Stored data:
----------
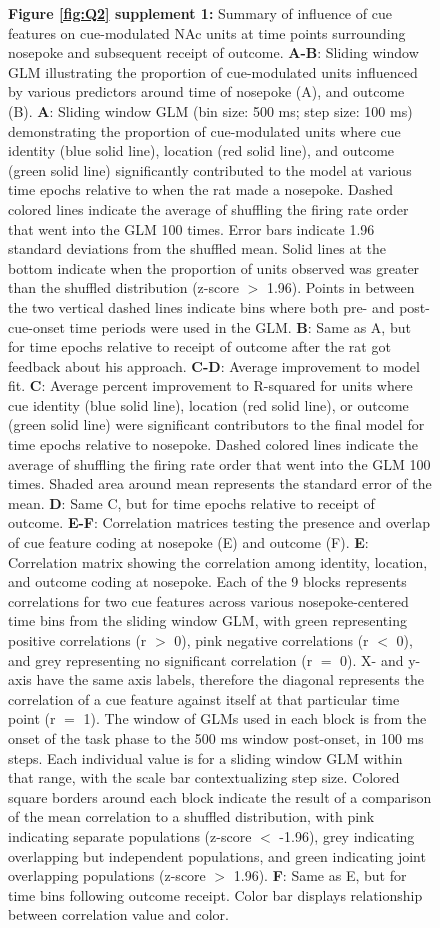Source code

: \documentclass[11pt]{article}
\newcommand{\bsf}[1]{\textbf{#1}}
\begin{document}
\begin{figure}[ht!]
\caption*{\bsf{Figure \ref{fig:Q2} supplement 1:} Summary of influence of cue features on cue-modulated NAc units at time points surrounding nosepoke and subsequent receipt of outcome. \bsf{A-B}: Sliding window GLM illustrating the proportion of cue-modulated units influenced by various predictors around time of nosepoke (A), and outcome (B). \bsf{A}: Sliding window GLM (bin size: 500 ms; step size: 100 ms) demonstrating the proportion of cue-modulated units where cue identity (blue solid line), location (red solid line), and outcome (green solid line) significantly contributed to the model at various time epochs relative to when the rat made a nosepoke. Dashed colored lines indicate the average of shuffling the firing rate order that went into the GLM 100 times. Error bars indicate 1.96 standard deviations from the shuffled mean. Solid lines at the bottom indicate when the proportion of units observed was greater than the shuffled distribution (z-score $>$ 1.96). Points in between the two vertical dashed lines indicate bins where both pre- and post-cue-onset time periods were used in the GLM. \bsf{B}: Same as A, but for time epochs relative to receipt of outcome after the rat got feedback about his approach. \bsf{C-D}: Average improvement to model fit. \bsf{C}: Average percent improvement to R-squared for units where cue identity (blue solid line), location (red solid line), or outcome (green solid line) were significant contributors to the final model for time epochs relative to nosepoke. Dashed colored lines indicate the average of shuffling the firing rate order that went into the GLM 100 times. Shaded area around mean represents the standard error of the mean. \bsf{D}: Same C, but for time epochs relative to receipt of outcome. \bsf{E-F}: Correlation matrices testing the presence and overlap of cue feature coding at nosepoke (E) and outcome (F). \bsf{E}: Correlation matrix showing the correlation among identity, location, and outcome coding at nosepoke. Each of the 9 blocks represents correlations for two cue features across various nosepoke-centered time bins from the sliding window GLM, with green representing positive correlations (r $>$ 0), pink negative correlations (r $<$ 0), and grey representing no significant correlation (r $=$ 0). X- and y-axis have the same axis labels, therefore the diagonal represents the correlation of a cue feature against itself at that particular time point (r $=$ 1). The window of GLMs used in each block is from the onset of the task phase to the 500 ms window post-onset, in 100 ms steps. Each individual value is for a sliding window GLM within that range, with the scale bar contextualizing step size. Colored square borders around each block indicate the result of a comparison of the mean correlation to a shuffled distribution, with pink indicating separate populations (z-score $<$ -1.96), grey indicating overlapping but independent populations, and green indicating joint overlapping populations (z-score $>$ 1.96). \bsf{F}: Same as E, but for time bins following outcome receipt. Color bar displays relationship between correlation value and color.}
\label{fig:Q2SUPP1}
\end{figure} \clearpage
\end{document}
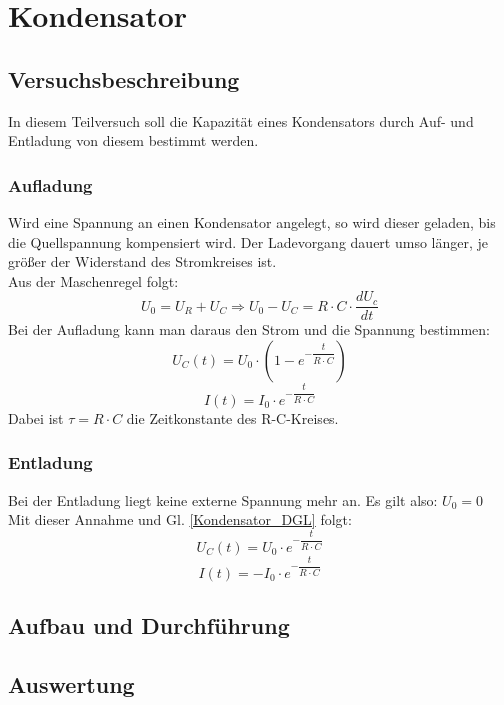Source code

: \documentclass[12pt,a4paper]{article}
\author{Tim}
\begin{document}
\section{Kondensator}
\subsection{Versuchsbeschreibung}
In diesem Teilversuch soll die Kapazität eines Kondensators durch Auf- und Entladung von diesem bestimmt werden.
\subsubsection{Aufladung}
Wird eine Spannung an einen Kondensator angelegt, so wird dieser geladen, bis die Quellspannung kompensiert wird. Der Ladevorgang dauert umso länger, je größer der Widerstand des Stromkreises ist.\\
Aus der Maschenregel folgt:
\begin{equation}
U_0 = U_R + U_C \Rightarrow U_0 - U_C = R\cdot C\cdot \dfrac{dU_c}{dt}
\label{Kondensator_DGL}
\end{equation}
Bei der Aufladung kann man daraus den Strom und die Spannung bestimmen:
\begin{equation}
U_C(t) = U_0 \cdot (1-e^{-\dfrac{t}{R\cdot C}})
\end{equation}
\begin{equation}
I(t) = I_0 \cdot e^{-\dfrac{t}{R\cdot C}}
\end{equation}
Dabei ist $\tau = R \cdot C$ die Zeitkonstante des R-C-Kreises.
\subsubsection{Entladung}
Bei der Entladung liegt keine externe Spannung mehr an. Es gilt also: $U_0 = 0$\\
Mit dieser Annahme und Gl. \ref{Kondensator_DGL} folgt:
\begin{equation}
U_C(t) = U_0 \cdot e^{-\dfrac{t}{R\cdot C}}
\end{equation}
\begin{equation}
I(t) = -I_0 \cdot e^{-\dfrac{t}{R\cdot C}}
\end{equation}
\subsection{Aufbau und Durchführung}

\subsection{Auswertung}
\end{document}

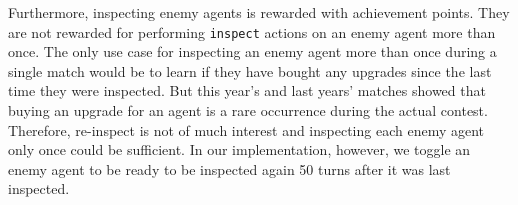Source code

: \begin{description}
        Furthermore, inspecting enemy agents is rewarded with achievement points.
        They are not rewarded for performing \texttt{inspect} actions on an enemy agent more than once.
        The only use case for inspecting an enemy agent more than once during a single match would be to learn if they have bought any upgrades since the last time they were inspected.
        But this year's and last years' matches showed that buying an upgrade for an agent is a rare occurrence during the actual contest.
        Therefore, re-inspect is not of much interest and inspecting each enemy agent only once could be sufficient.
        In our implementation, however, we toggle an enemy agent to be ready to be inspected again 50 turns after it was last inspected.
\end{description}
----------
TASK BRIEF:
How many lines in the entries hold the word "article"? Only the number is wanted.

RESULT OF THE EXERCISE:
2